------ DATASET ------
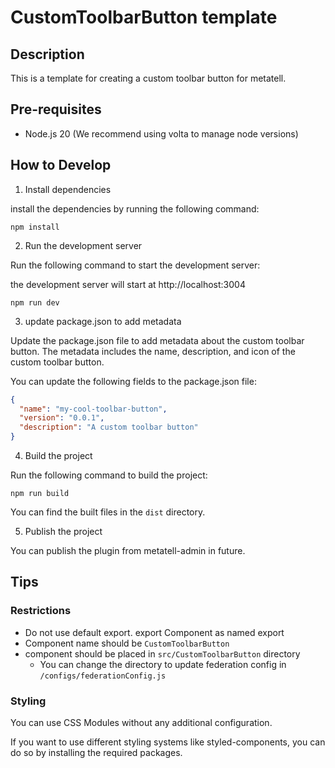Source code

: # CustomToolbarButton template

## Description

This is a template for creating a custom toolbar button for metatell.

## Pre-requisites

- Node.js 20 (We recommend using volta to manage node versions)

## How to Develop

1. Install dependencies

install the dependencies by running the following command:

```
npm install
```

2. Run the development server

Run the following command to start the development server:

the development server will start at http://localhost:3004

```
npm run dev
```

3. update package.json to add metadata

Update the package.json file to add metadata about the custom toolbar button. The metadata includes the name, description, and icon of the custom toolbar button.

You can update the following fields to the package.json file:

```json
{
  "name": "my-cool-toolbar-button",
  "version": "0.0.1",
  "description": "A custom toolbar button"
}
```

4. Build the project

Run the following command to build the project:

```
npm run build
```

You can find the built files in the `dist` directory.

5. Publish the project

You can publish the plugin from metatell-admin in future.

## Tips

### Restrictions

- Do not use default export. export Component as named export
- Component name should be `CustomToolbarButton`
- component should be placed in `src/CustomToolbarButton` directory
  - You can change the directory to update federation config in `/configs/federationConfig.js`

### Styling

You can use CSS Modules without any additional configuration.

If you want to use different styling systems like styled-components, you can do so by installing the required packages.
------
WHAT IS BEING ASKED: What is needed is every record above printed exactly, with no pictures.

WRITTEN RESPONSE:
Source code

: # CustomToolbarButton template

## Description

This is a template for creating a custom toolbar button for metatell.

## Pre-requisites

- Node.js 20 (We recommend using volta to manage node versions)

## How to Develop

1. Install dependencies

install the dependencies by running the following command:

```
npm install
```

2. Run the development server

Run the following command to start the development server:

the development server will start at http://localhost:3004

```
npm run dev
```

3. update package.json to add metadata

Update the package.json file to add metadata about the custom toolbar button. The metadata includes the name, description, and icon of the custom toolbar button.

You can update the following fields to the package.json file:

```json
{
  "name": "my-cool-toolbar-button",
  "version": "0.0.1",
  "description": "A custom toolbar button"
}
```

4. Build the project

Run the following command to build the project:

```
npm run build
```

You can find the built files in the `dist` directory.

5. Publish the project

You can publish the plugin from metatell-admin in future.

## Tips

### Restrictions

- Do not use default export. export Component as named export
- Component name should be `CustomToolbarButton`
- component should be placed in `src/CustomToolbarButton` directory
  - You can change the directory to update federation config in `/configs/federationConfig.js`

### Styling

You can use CSS Modules without any additional configuration.

If you want to use different styling systems like styled-components, you can do so by installing the required packages.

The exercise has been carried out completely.